The prognostic significance of FRGs in CRC has been corroborated by various studies. For instance, research utilizing The Cancer Genome Atlas (TCGA) and other datasets has identified specific FRGs that correlate with survival outcomes, offering a molecular basis for risk stratification. 12 These studies have employed a range of statistical and machine learning models, including Cox regression, 13 LASSO regression, 14 and Random Survival Forest (RSF), 15 to analyze the prognostic potential of FRGs. The RSF model, in particular, has gained attention for its ability to handle high-dimensional data and its robust performance in survival prediction. 16
However, despite these advancements, challenges remain in the comprehensive understanding of FRGs’ role in CRC prognosis.

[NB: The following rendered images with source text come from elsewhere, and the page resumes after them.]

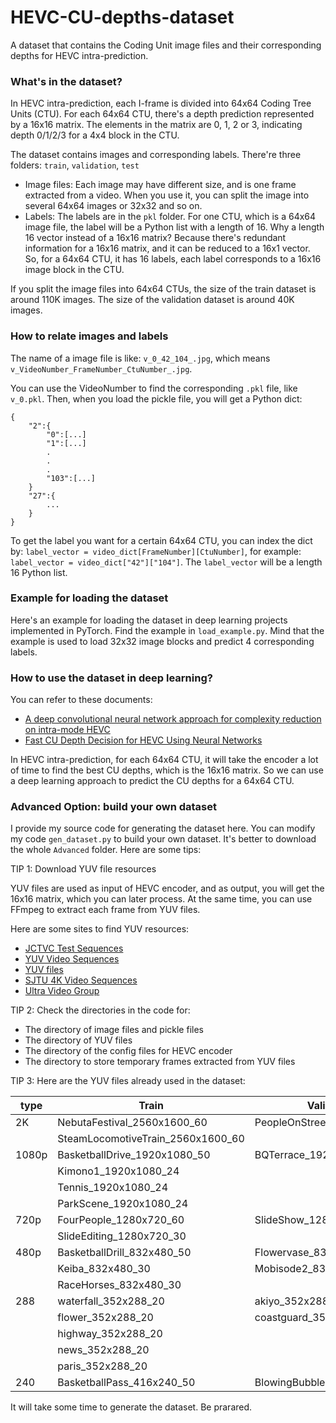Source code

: # HEVC-CU-depths-dataset
A dataset that contains the Coding Unit image files and their corresponding depths for HEVC intra-prediction.

### What's in the dataset?

In HEVC intra-prediction, each I-frame is divided into 64x64 Coding Tree Units (CTU). For each 64x64 CTU, there's a depth prediction represented by a 16x16 matrix. The elements in the matrix are 0, 1, 2 or 3, indicating depth 0/1/2/3 for a 4x4 block in the CTU.

The dataset contains images and corresponding labels. There're three folders: ```train```, ```validation```, ```test```

- Image files: Each image may have different size, and is one frame extracted from a video. When you use it, you can split the image into several 64x64 images or 32x32 and so on.
- Labels: The labels are in the ```pkl``` folder. For one CTU, which is a 64x64 image file, the label will be a Python list with a length of 16. Why a length 16 vector instead of a 16x16 matrix? Because there's redundant information for a 16x16 matrix, and it can be reduced to a 16x1 vector. So, for a 64x64 CTU, it has 16 labels, each label corresponds to a 16x16 image block in the CTU.

If you split the image files into 64x64 CTUs, the size of the train dataset is around 110K images. The size of the validation dataset is around 40K images.

### How to relate images and labels

The name of a image file is like: ```v_0_42_104_.jpg```, which means ```v_VideoNumber_FrameNumber_CtuNumber_.jpg```.

You can use the VideoNumber to find the corresponding ```.pkl``` file, like ```v_0.pkl```. Then, when you load the pickle file, you will get a Python dict:
```
{
    "2":{
        "0":[...]
        "1":[...]
        .
        .
        .
        "103":[...]
    }
    "27":{
        ...
    }
}
```

To get the label you want for a certain 64x64 CTU, you can index the dict by: ```label_vector = video_dict[FrameNumber][CtuNumber]```, for example: ```label_vector = video_dict["42"]["104"]```. The ```label_vector``` will be a length 16 Python list.

### Example for loading the dataset

Here's an example for loading the dataset in deep learning projects implemented in PyTorch. Find the example in ```load_example.py```. Mind that the example is used to load 32x32 image blocks and predict 4 corresponding labels.

### How to use the dataset in deep learning?

You can refer to these documents:

- [A deep convolutional neural network approach for complexity reduction on intra-mode HEVC](https://ieeexplore.ieee.org/document/8019316)
- [Fast CU Depth Decision for HEVC Using Neural Networks](https://ieeexplore.ieee.org/document/8361836)

In HEVC intra-prediction, for each 64x64 CTU, it will take the encoder a lot of time to find the best CU depths, which is the 16x16 matrix. So we can use a deep learning approach to predict the CU depths for a 64x64 CTU.

### Advanced Option: build your own dataset

I provide my source code for generating the dataset here. You can modify my code ```gen_dataset.py``` to build your own dataset. It's better to download the whole ```Advanced``` folder. Here are some tips:

TIP 1: Download YUV file resources

YUV files are used as input of HEVC encoder, and as output, you will get the 16x16 matrix, which you can later process. At the same time, you can use FFmpeg to extract each frame from YUV files.

Here are some sites to find YUV resources:

- [JCTVC Test Sequences](http://www.ucodec.com/resources.html)
- [YUV Video Sequences](http://trace.eas.asu.edu/yuv/)
- [YUV files](http://www.sunrayimage.com/examples.html)
- [ SJTU 4K Video Sequences](http://medialab.sjtu.edu.cn/web4k/index.html)
- [Ultra Video Group](http://ultravideo.cs.tut.fi/#testsequences)

TIP 2: Check the directories in the code for:
- The directory of image files and pickle files
- The directory of YUV files
- The directory of the config files for HEVC encoder
- The directory to store temporary frames extracted from YUV files

TIP 3: Here are the YUV files already used in the dataset:

| type  |               Train               |         Validation          |              Test              |
| ----- | --------------------------------- | --------------------------- | ------------------------------ |
| 2K    | NebutaFestival_2560x1600_60       | PeopleOnStreet_2560x1600_30 | Traffic_2560x1600_30           |
|       | SteamLocomotiveTrain_2560x1600_60 |                             |                                |
| 1080p | BasketballDrive_1920x1080_50      | BQTerrace_1920x1080_60      | Cactus_1920x1080_50            |
|       | Kimono1_1920x1080_24              |                             |                                |
|       | Tennis_1920x1080_24               |                             |                                |
|       | ParkScene_1920x1080_24            |                             |                                |
| 720p  | FourPeople_1280x720_60            | SlideShow_1280x720_20       | KristenAndSara_1280x720_60     |
|       | SlideEditing_1280x720_30          |                             |                                |
| 480p  | BasketballDrill_832x480_50        | Flowervase_832x480_30       | BQMall_832x480_60              |
|       | Keiba_832x480_30                  | Mobisode2_832x480_30        | PartyScene_832x480_50          |
|       | RaceHorses_832x480_30             |                             |                                |
| 288   | waterfall_352x288_20              | akiyo_352x288_20            | container_352x288_20           |
|       | flower_352x288_20                 | coastguard_352x288_20       |                                |
|       | highway_352x288_20                |                             |  |
|       | news_352x288_20                   |                             |                                |
|       | paris_352x288_20                  |                             |                                |
| 240   | BasketballPass_416x240_50         | BlowingBubbles_416x240_50   | BQSquare_416x240_60            |

It will take some time to generate the dataset. Be prarared.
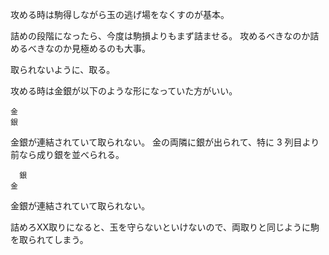 攻める時は駒得しながら玉の逃げ場をなくすのが基本。

詰めの段階になったら、今度は駒損よりもまず詰ませる。
攻めるべきなのか詰めるべきなのか見極めるのも大事。

取られないように、取る。

攻める時は金銀が以下のような形になっていた方がいい。

```
金
銀
```

金銀が連結されていて取られない。
金の両隣に銀が出られて、特に 3 列目より前なら成り銀を並べられる。

```
  銀
金
```

金銀が連結されていて取られない。

詰めろXX取りになると、玉を守らないといけないので、両取りと同じように駒を取られてしまう。

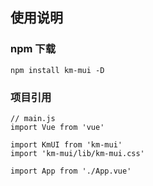 ## 使用说明
### npm 下载
```
npm install km-mui -D
```
### 项目引用
```
// main.js
import Vue from 'vue'

import KmUI from 'km-mui'
import 'km-mui/lib/km-mui.css'

import App from './App.vue'

```
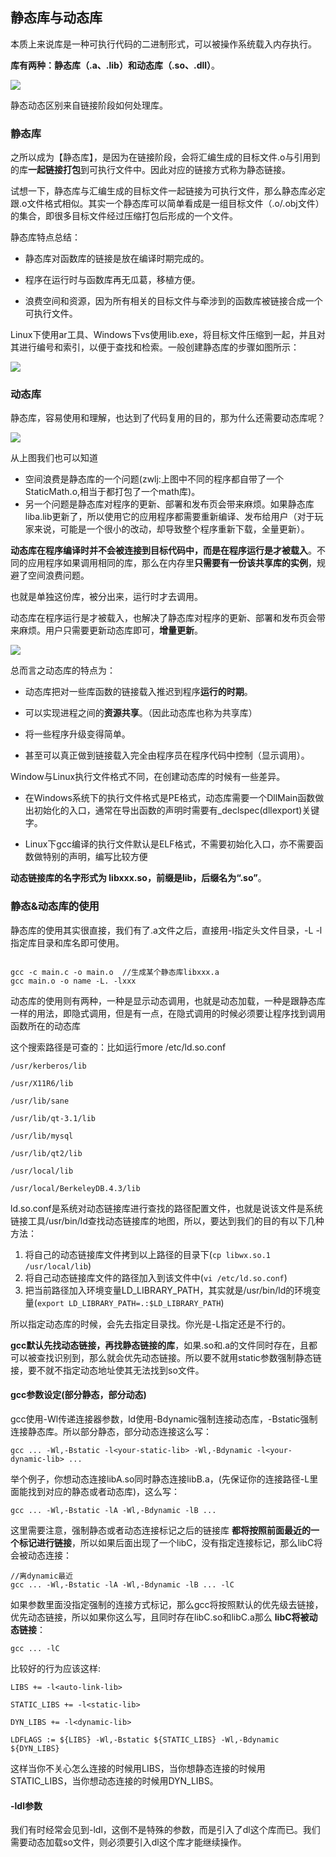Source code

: ## 静态库与动态库
本质上来说库是一种可执行代码的二进制形式，可以被操作系统载入内存执行。

**库有两种：静态库（.a、.lib）和动态库（.so、.dll）**。

![](image/lib0.png)

静态动态区别来自链接阶段如何处理库。

### 静态库
之所以成为【静态库】，是因为在链接阶段，会将汇编生成的目标文件.o与引用到的库**一起链接打包**到可执行文件中。因此对应的链接方式称为静态链接。

试想一下，静态库与汇编生成的目标文件一起链接为可执行文件，那么静态库必定跟.o文件格式相似。其实一个静态库可以简单看成是一组目标文件（.o/.obj文件）的集合，即很多目标文件经过压缩打包后形成的一个文件。

静态库特点总结：

 - 静态库对函数库的链接是放在编译时期完成的。

 - 程序在运行时与函数库再无瓜葛，移植方便。

 - 浪费空间和资源，因为所有相关的目标文件与牵涉到的函数库被链接合成一个可执行文件。

Linux下使用ar工具、Windows下vs使用lib.exe，将目标文件压缩到一起，并且对其进行编号和索引，以便于查找和检索。一般创建静态库的步骤如图所示：

![](image/lib1.png)


### 动态库
静态库，容易使用和理解，也达到了代码复用的目的，那为什么还需要动态库呢？

![](image/lib2.png)

从上图我们也可以知道

 -  空间浪费是静态库的一个问题(zwlj:上图中不同的程序都自带了一个StaticMath.o,相当于都打包了一个math库)。
 - 另一个问题是静态库对程序的更新、部署和发布页会带来麻烦。如果静态库liba.lib更新了，所以使用它的应用程序都需要重新编译、发布给用户（对于玩家来说，可能是一个很小的改动，却导致整个程序重新下载，全量更新）。

**动态库在程序编译时并不会被连接到目标代码中，而是在程序运行是才被载入**。不同的应用程序如果调用相同的库，那么在内存里**只需要有一份该共享库的实例**，规避了空间浪费问题。

也就是单独这份库，被分出来，运行时才去调用。

动态库在程序运行是才被载入，也解决了静态库对程序的更新、部署和发布页会带来麻烦。用户只需要更新动态库即可，**增量更新**。

![](image/lib3.png)


总而言之动态库的特点为：

 - 动态库把对一些库函数的链接载入推迟到程序**运行的时期**。

 - 可以实现进程之间的**资源共享**。（因此动态库也称为共享库）

 - 将一些程序升级变得简单。

 - 甚至可以真正做到链接载入完全由程序员在程序代码中控制（显示调用）。

Window与Linux执行文件格式不同，在创建动态库的时候有一些差异。

 - 在Windows系统下的执行文件格式是PE格式，动态库需要一个DllMain函数做出初始化的入口，通常在导出函数的声明时需要有_declspec(dllexport)关键字。

 - Linux下gcc编译的执行文件默认是ELF格式，不需要初始化入口，亦不需要函数做特别的声明，编写比较方便

**动态链接库的名字形式为 libxxx.so，前缀是lib，后缀名为“.so”**。

### 静态&动态库的使用
静态库的使用其实很直接，我们有了.a文件之后，直接用-I指定头文件目录，-L -l指定库目录和库名即可使用。

```

gcc -c main.c -o main.o  //生成某个静态库libxxx.a
gcc main.o -o name -L. -lxxx
```

动态库的使用则有两种，一种是显示动态调用，也就是动态加载，一种是跟静态库一样的用法，即隐式调用，但是有一点，在隐式调用的时候必须要让程序找到调用函数所在的动态库

这个搜索路径是可查的：比如运行more /etc/ld.so.conf

```
/usr/kerberos/lib    

/usr/X11R6/lib    

/usr/lib/sane    

/usr/lib/qt-3.1/lib    

/usr/lib/mysql    

/usr/lib/qt2/lib    

/usr/local/lib    

/usr/local/BerkeleyDB.4.3/lib
```

ld.so.conf是系统对动态链接库进行查找的路径配置文件，也就是说该文件是系统链接工具/usr/bin/ld查找动态链接库的地图，所以，要达到我们的目的有以下几种方法：

1. 将自己的动态链接库文件拷到以上路径的目录下(`cp libwx.so.1 /usr/local/lib`)
2. 将自己动态链接库文件的路径加入到该文件中(`vi /etc/ld.so.conf`)
3. 把当前路径加入环境变量LD_LIBRARY_PATH，其实就是/usr/bin/ld的环境变量(`export LD_LIBRARY_PATH=.:$LD_LIBRARY_PATH`)

所以指定动态库的时候，会先去指定目录找。你光是-L指定还是不行的。

**gcc默认先找动态链接，再找静态链接的库**，如果.so和.a的文件同时存在，且都可以被查找识别到，那么就会优先动态链接。所以要不就用static参数强制静态链接，要不就不指定动态地址使其无法找到so文件。

#### gcc参数设定(部分静态，部分动态)
gcc使用-Wl传递连接器参数，ld使用-Bdynamic强制连接动态库，-Bstatic强制连接静态库。所以部分静态，部分动态连接这么写：

```
gcc ... -Wl,-Bstatic -l<your-static-lib> -Wl,-Bdynamic -l<your-dynamic-lib> ...
```

举个例子，你想动态连接libA.so同时静态连接libB.a，(先保证你的连接路径-L里面能找到对应的静态或者动态库)，这么写：

```
gcc ... -Wl,-Bstatic -lA -Wl,-Bdynamic -lB ...
```

这里需要注意，强制静态或者动态连接标记之后的链接库 **都将按照前面最近的一个标记进行链接**，所以如果后面出现了一个libC，没有指定连接标记，那么libC将会被动态连接：

```
//离dynamic最近
gcc ... -Wl,-Bstatic -lA -Wl,-Bdynamic -lB ... -lC
```

如果参数里面没指定强制的连接方式标记，那么gcc将按照默认的优先级去链接，优先动态链接，所以如果你这么写，且同时存在libC.so和libC.a那么 **libC将被动态链接**：

```
gcc ... -lC
```

比较好的行为应该这样:

```
LIBS += -l<auto-link-lib>

STATIC_LIBS += -l<static-lib>

DYN_LIBS += -l<dynamic-lib>

LDFLAGS := ${LIBS} -Wl,-Bstatic ${STATIC_LIBS} -Wl,-Bdynamic ${DYN_LIBS}
```

这样当你不关心怎么连接的时候用LIBS，当你想静态连接的时候用STATIC_LIBS，当你想动态连接的时候用DYN_LIBS。

#### -ldl参数
我们有时经常会见到-ldl，这倒不是特殊的参数，而是引入了dl这个库而已。我们需要动态加载so文件，则必须要引入dl这个库才能继续操作。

The variability in model performance across different datasets and the complexity of integrating molecular data with clinical outcomes call for further research to optimize predictive models for clinical application. 17 In this context, our study aims to bridge these gaps by characterizing FRGs and constructing predictive models for OS across multiple CRC datasets. By analyzing intersection genes across DEGs, OS, DSS, and PFI, and FRGs, we seek to refine the predictive accuracy of 10 models and contribute to the personalized treatment of CRC.
Methods
Data collection and preprocessing
This study primarily utilized the TCGA-Colon Adenocarcinoma (TCGA-COAD) dataset for initial analysis, with further validation across multiple external datasets including GSE103479, 18 GSE106584, 19 GSE17536, 20 GSE17537, 20 GSE29621, 21 GSE39084, 22 GSE39582, 23 and GSE72970. 24 These datasets were chosen for their comprehensive coverage of CRC cases and downloaded from GEO database. GSE103479 comprised a cohort of 363 stage II and III CRC patients from 4 European centers. RNA and DNA were extracted from 194 samples with ⩾50% tumor content, and high-quality transcriptomic data were obtained from 156 samples using the Almac Xcel array. GSE106584 involved whole transcriptome gene expression profiling of 156 CRC patient samples (Stage I-IV) using the HTA platform. GSE17536 and GSE17537 included gene expression data from mouse colon cancer cell lines and were refined using data from patient samples (55 VMC and 177 Moffitt samples) to develop a metastasis gene expression profile. GSE29621 analyzed mRNA extracted from colon tissues through microarray techniques. GSE39084 involved 70 patients categorized by age and mismatch repair status, with key gene mutations assessed and gene expression profiles obtained using Affymetrix GeneChip. GSE39582 included 598 colon cancer samples analyzed for mRNA expression using the Affymetrix U133plus2 chip. This dataset was a part of the Cartes d’Identité des Tumeurs (CIT) program, with DNA alteration profiles available for 463 samples. GSE72970 was derived from the COSIVAL cohort, a retrospective study involving 68 patients from multiple French hospitals and cancer centers. The RNAseq data processed through the STAR pipeline for the TCGA-COAD project was obtained from the TCGA database. Additionally, we employed the Variance Stabilizing Transformations method provided by the DESeq2 (version 1.36.0) package to normalize the raw count matrix. 25 Prognostic information was sourced from the study conducted by Jianfang Liu et al. 26 The TCGA-COAD dataset comprises 41 normal samples and 478 tumor samples.
Identification of DEGs
The DESeq2 package in R was employed to identify DEGs between tumor and normal tissues within the TCGA-COAD dataset. DEGs were determined based on adjusted P-values (<.05) using the Benjamini-Hochberg procedure to control the false discovery rate (FDR), and a log2 fold change threshold was set to identify significant DEGs.
Survival analysis
We utilized the survival package (version 3.3.1) in R to identify prognostic genes associated with OS, DSS, and PFI. Initially, we conducted univariate Cox regression analyses to assess the relationship between the expression of each gene and survival outcomes. Genes with a P-value <.05 were deemed statistically significant and chosen for further analysis. Subsequently, to validate the Cox regression analysis, we assessed the proportional hazards assumption using the survival package.
FRG categorization
We retrieved FRGs from FerrDb V2, a meticulously curated database containing ferroptosis regulators and their associations with diseases, sourced from published journal articles. 27 These genes were categorized into 3 groups: unclassified, markers, and drivers, based on their known functions and roles in ferroptosis.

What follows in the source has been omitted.